Laws of Thermodynamics
Uncovering the Nature of Energy
Have you ever wondered why you can’t get something for nothing? Why you can’t create energy out of thin air or make a perpetual motion machine? Well, it all comes down to the laws of thermodynamics—the rules that govern how energy works in the universe.
The laws of thermodynamics describe fundamental relationships between energy, work, temperature, and entropy applicable to all nature down to the sub-atomic scale. Although discovered in an effort to create more energy-efficient machines during the 19th century, these laws are central to physics, chemistry, cosmology, and the life sciences. They answer questions such as “Why does everything fall apart?”, “Why do we have to eat?”, “How did the universe begin?” and possibly even “What is time?”
Every practical physics problem is solved by invoking the first law of thermodynamics, most succinctly known as “the conservation of energy.” In its original interpretation, the first law stated that the energy a machine puts out as work can be no more than the amount of energy that goes into it as heat. In other words, energy can only be transformed between heat and work, neither created nor destroyed. Technically, “thermodynamics” describes only systems made of many parts, for which the concept of temperature makes sense, as with gas in a combustion chamber. But we now understand that the conservation of energy applies to everything down to the scale of sub-atomic particles—energy put out must be equal to or less than energy coming in.

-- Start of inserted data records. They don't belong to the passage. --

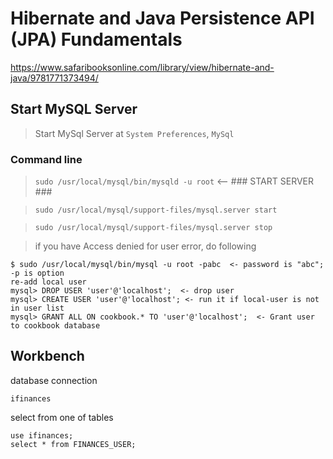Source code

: # Hibernate and Java Persistence API (JPA) Fundamentals

https://www.safaribooksonline.com/library/view/hibernate-and-java/9781771373494/

## Start MySQL Server

> Start MySql Server at `System Preferences`, `MySql`

### Command line

> `sudo /usr/local/mysql/bin/mysqld -u root` <-- ### START SERVER ###

> `sudo /usr/local/mysql/support-files/mysql.server start`

> `sudo /usr/local/mysql/support-files/mysql.server stop`

> if you have Access denied for user error, do following

```
$ sudo /usr/local/mysql/bin/mysql -u root -pabc  <- password is "abc"; -p is option
re-add local user
mysql> DROP USER 'user'@'localhost';  <- drop user
mysql> CREATE USER 'user'@'localhost'; <- run it if local-user is not in user list
mysql> GRANT ALL ON cookbook.* TO 'user'@'localhost';  <- Grant user to cookbook database
```

## Workbench

database connection

```
ifinances
```

select from one of tables

```
use ifinances;
select * from FINANCES_USER;
```
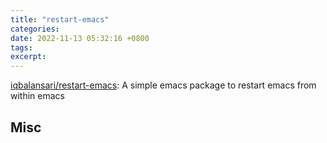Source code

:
 ```yaml
---
title: "restart-emacs"
categories: 
date: 2022-11-13 05:32:16 +0800
tags: 
excerpt: 
---
```


[iqbalansari/restart-emacs](https://github.com/iqbalansari/restart-emacs): A simple emacs package to restart emacs from within emacs










## Misc



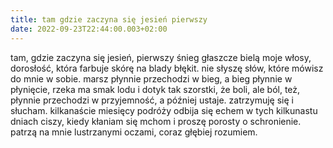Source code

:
 ```yaml
---
title: tam gdzie zaczyna się jesień pierwszy
date: 2022-09-23T22:44:00.003+02:00
---
```

tam, gdzie zaczyna się jesień, pierwszy śnieg głaszcze bielą moje włosy, dorosłość, która farbuje skórę na blady błękit. nie słyszę słów, które mówisz do mnie w sobie. marsz płynnie przechodzi w bieg, a bieg płynnie w płynięcie, rzeka ma smak lodu i dotyk tak szorstki, że boli, ale ból, też, płynnie przechodzi w przyjemność, a później ustaje. zatrzymuję się i słucham. kilkanaście miesięcy podróży odbija się echem w tych kilkunastu dniach ciszy, kiedy kłaniam się mchom i proszę porosty o schronienie. patrzą na mnie lustrzanymi oczami, coraz głębiej rozumiem.
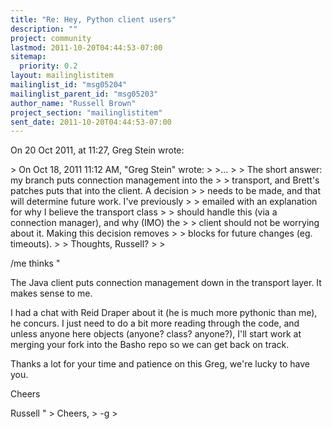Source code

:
 ```yaml
---
title: "Re: Hey, Python client users"
description: ""
project: community
lastmod: 2011-10-20T04:44:53-07:00
sitemap:
  priority: 0.2
layout: mailinglistitem
mailinglist_id: "msg05204"
mailinglist_parent_id: "msg05203"
author_name: "Russell Brown"
project_section: "mailinglistitem"
sent_date: 2011-10-20T04:44:53-07:00
---
```


On 20 Oct 2011, at 11:27, Greg Stein wrote:

&gt; On Oct 18, 2011 11:12 AM, "Greg Stein"  wrote:
&gt; &gt;...
&gt; &gt; The short answer: my branch puts connection management into the
&gt; &gt; transport, and Brett's patches puts that into the client. A decision
&gt; &gt; needs to be made, and that will determine future work. I've previously
&gt; &gt; emailed with an explanation for why I believe the transport class
&gt; &gt; should handle this (via a connection manager), and why (IMO) the
&gt; &gt; client should not be worrying about it. Making this decision removes
&gt; &gt; blocks for future changes (eg. timeouts).
&gt; 
&gt; Thoughts, Russell?
&gt; 
&gt; 

/me thinks "

The Java client puts connection management down in the transport layer. It 
makes sense to me.

I had a chat with Reid Draper about it (he is much more pythonic than me), he 
concurs. I just need to do a bit more reading through the code, and unless 
anyone here objects (anyone? class? anyone?), I'll start work at merging your 
fork into the Basho repo so we can get back on track.

Thanks a lot for your time and patience on this Greg, we're lucky to have you.

Cheers

Russell
"
&gt; Cheers,
&gt; -g
&gt;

The first law of thermodynamics guides all problem-solving in physics; you describe all the forms of energy at work in the problem in such a way that the total energy equals zero. Or you use the principle to find out how much energy must come out or go in. This is how you would calculate the amount of energy required to move a steam-powered locomotive or the amount of food required to sustain a human body through a day’s activities.
Nicolas Léonard Sadi Carnot in 1813 aged 17. Portrait by Louis-Léopold Boilly.
After the first law was defined in 1797 by Benjamin Thompson, many people chased the dream of building a perfectly efficient machine—one converting heat into work and vice versa with no loss of energy, which could ideally operate forever without adding fuel: a perpetual motion machine. Realizing this was impossible and why, Sadi Carnot defined the second law of thermodynamics in 1824—the “law of entropy,” which is to say that entropy (the degree of disorder or randomness in the system) always increases. And that is why things fall apart.
The law of entropy can be understood in many ways. It recognizes that there are no truly isolated systems in the universe and no perfect conversion of energy within a system; no matter what you do, some energy will always get lost, expanding into the environment, like heat leaving a frying pan into the air, becoming unavailable to do work. But why does it do that? It has to do with the principle of least action.
Systems naturally change in whatever way requires the least work (nothing non-living works any harder than absolutely necessary!). This means that energy always flows from hot to cold, and systems always become increasingly disordered. It requires energy to put something disordered into order because there are more ways to be disordered than ordered. So, thanks to the laws of probability, systems must change, on average, from order toward disorder.
The entropy of water
To move things into greater order takes energy. Life seems to violate the law of entropy, but really what it does is convert food into the energy needed to counteract entropy temporarily. This is why we have to eat and why we die.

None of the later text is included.